On Friday, 1 December 2017 15:33:30 CET Ryan Sleevi wrote:
> On Fri, Dec 1, 2017 at 7:34 AM, Hubert Kario <hka...@redhat.com> wrote:
> > > It does feel like again the argument is The CA/EE should say 'I won't do
> > 
> > X'
> > 
> > > so that a client won't accept a signature if the CA does X, except it
> > > doesn't change the security properties at all if the CA/EE does actually
> > 
> > do
> > 
> > > X, and the only places it does affect the security properties are either
> > > already addressed (e.g. digitalSignature EKU) or themselves not
> > > protected
> > > by the proposed mechanism.
> > 
> > a). I think you're talking about Key Usage, not Extended Key Usage
> > b). digitalSignature is a Key Usage, not Extended Key Usage bit
> > c).
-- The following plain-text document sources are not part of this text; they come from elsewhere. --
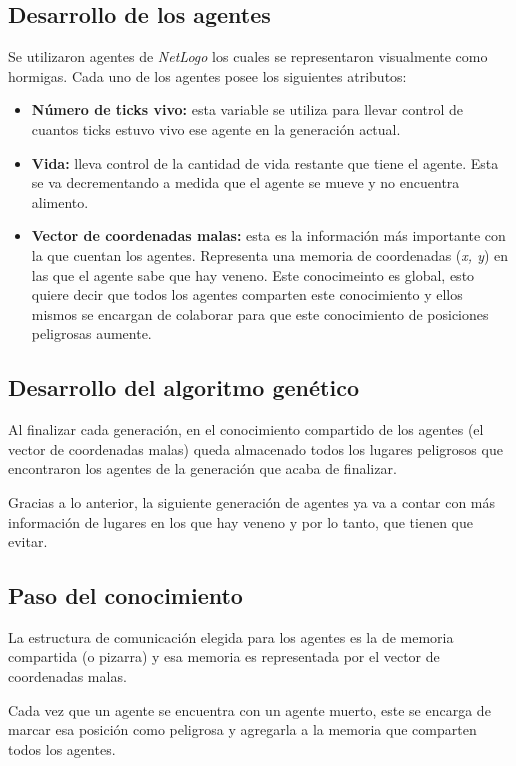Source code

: \documentclass[times,10pt,twocolumn]{article}
\begin{document}
\subsection{Desarrollo de los agentes}
Se utilizaron agentes de \emph{NetLogo} los cuales se representaron visualmente como hormigas. Cada uno de los agentes posee los siguientes atributos:
\begin{itemize}
    \item \textbf{Número de ticks vivo:} esta variable se utiliza para llevar control de cuantos ticks estuvo vivo ese agente en la generación actual.
    \item \textbf{Vida:} lleva control de la cantidad de vida restante que tiene el agente. Esta se va decrementando a medida que el agente se mueve y no encuentra alimento.
    \item \textbf{Vector de coordenadas malas:} esta es la información más importante con la que cuentan los agentes. Representa una memoria de coordenadas (\emph{x, y}) en las que el agente sabe que hay veneno. Este conocimeinto es global, esto quiere decir que todos los agentes comparten este conocimiento y ellos mismos se encargan de colaborar para que este conocimiento de posiciones peligrosas aumente.
\end{itemize}
\subsection{Desarrollo del algoritmo genético}
Al finalizar cada generación, en el conocimiento compartido de los agentes (el vector de coordenadas malas) queda almacenado todos los lugares peligrosos que encontraron los agentes de la generación que acaba de finalizar.\par
Gracias a lo anterior, la siguiente generación de agentes ya va a contar con más información de lugares en los que hay veneno y por lo tanto, que tienen que evitar.\par
\subsection{Paso del conocimiento}
La estructura de comunicación elegida para los agentes es la de memoria compartida (o pizarra) y esa memoria es representada por el vector de coordenadas malas.\par
Cada vez que un agente se encuentra con un agente muerto, este se encarga de marcar esa posición como peligrosa y agregarla a la memoria que comparten todos los agentes.
\end{document}
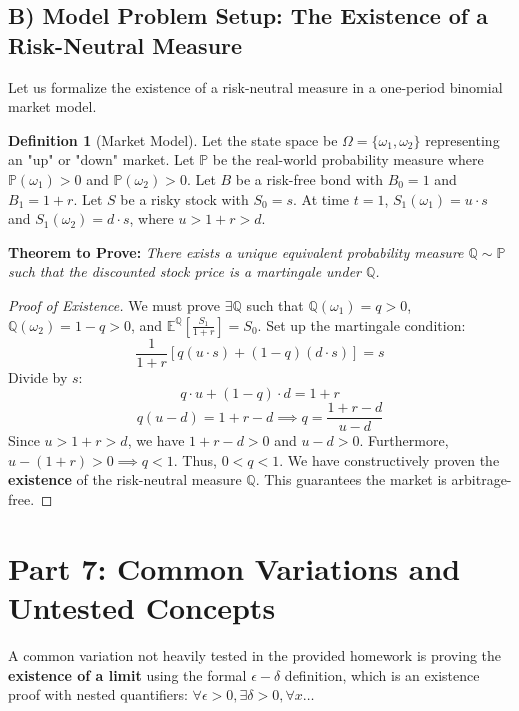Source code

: \documentclass[11pt, a4paper]{article}
\theoremstyle{definition}
\newtheorem{definition}{Definition}[section]
\theoremstyle{remark}
\newcommand{\Q}{\mathbb{Q}}
\newcommand{\E}{\mathbb{E}}
\newcommand{\Prob}{\mathbb{P}}
\begin{document}
\subsection{B) Model Problem Setup: The Existence of a Risk-Neutral Measure}
Let us formalize the existence of a risk-neutral measure in a one-period binomial market model.
\begin{definition}[Market Model]
    Let the state space be $\Omega = \{\omega_1, \omega_2\}$ representing an "up" or "down" market. Let $\Prob$ be the real-world probability measure where $\Prob(\omega_1) > 0$ and $\Prob(\omega_2) > 0$.
    Let $B$ be a risk-free bond with $B_0 = 1$ and $B_1 = 1+r$.
    Let $S$ be a risky stock with $S_0 = s$. At time $t=1$, $S_1(\omega_1) = u \cdot s$ and $S_1(\omega_2) = d \cdot s$, where $u > 1+r > d$.
\end{definition}

\textbf{Theorem to Prove:} \textit{There exists a unique equivalent probability measure $\Q \sim \Prob$ such that the discounted stock price is a martingale under $\Q$.}

\begin{proof}[Proof of Existence]
    We must prove $\exists \Q$ such that $\Q(\omega_1) = q > 0$, $\Q(\omega_2) = 1-q > 0$, and $\E^\Q\left[\frac{S_1}{1+r}\right] = S_0$.
    Set up the martingale condition:
    \[ \frac{1}{1+r} [q(u \cdot s) + (1-q)(d \cdot s)] = s \]
    Divide by $s$:
    \[ q \cdot u + (1-q) \cdot d = 1+r \]
    \[ q(u-d) = 1+r-d \implies q = \frac{1+r-d}{u-d} \]
    Since $u > 1+r > d$, we have $1+r-d > 0$ and $u-d > 0$. Furthermore, $u - (1+r) > 0 \implies q < 1$.
    Thus, $0 < q < 1$. 
    We have constructively proven the \textbf{existence} of the risk-neutral measure $\Q$. This guarantees the market is arbitrage-free.
\end{proof}

\newpage

\section{Part 7: Common Variations and Untested Concepts}

A common variation not heavily tested in the provided homework is proving the \textbf{existence of a limit} using the formal $\epsilon-\delta$ definition, which is an existence proof with nested quantifiers: $\forall \epsilon > 0, \exists \delta > 0, \forall x \dots$
\end{document}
Extended Key Usage has only one flag for use in TLS - serverAuth -
> > which
> > doesn't say anything about applicability of the key for SKE signature but
> > not
> > RSA key exchange
> > d). show me the clients that actually honour the Key Usage flags for TLS
> > in a
> > way that prevents use of certificate with rsaEncryption SPKI for RSA key
> > exchange
> > 
> > so, yes, I'm afraid that you "must be missing something"
> 
> So while we started off in disagreement, it sounds like we have cycled back
> to the view that RSA-PSS-params, if present, should be memcmp() able
> (between SPKI and Signature and between Signature and Policy)
> So the only thing that we're debating here is whether or not expressing
> RSA-PSS in the SPKI (at all) is a good thing.
> 
> The view in favor of this is:
> - Because CAs have made a complete mess of the existing rsaEncryption + KU
> , clients don't check KU for rsaEncryption (Notably, they do check KU for
> ECDSA because that's necessary to distinguish from ECDH)
> - If a certificate is encoded with rsaEncryption, it's possible for a
> server to use it both with TLS 1.2 RSA PKCS#1v1.5 ciphersuites and TLS 1.3
> RSA-PSS ciphersuites
> - If used with TLS 1.2 RSA PKCS#1v1.5 ciphersuites, it's possible that the
> implementation may be buggy and subject to Bleichenbacher
> - And expressing (via the SPKI OID) is an 'effective' way to prevent that
> downgrade, which itself is only a risk if you're using a buggy
> implementation.
> 
> Is that accurate?

yes

> To offset that risk, the goal is to use the SPKI algorithm as the signal to
> 'do not downgrade algorithms' (in this case, from PSS to PKCS#1v1.5).
> This, despite the fact that SPKI parsing does not correctly work on any
> platform

rejecting what you do not understand (iOS, Android) is completely valid and 
expected behaviour - e.g. NSS server still won't use (at all) RSA-PSS keys 
imported from PKCS#12 file...

>   - Windows and NSS both apply DER-like BER parsers and do not strictly
> reject (Postel's principle, despite Postel-was-wrong)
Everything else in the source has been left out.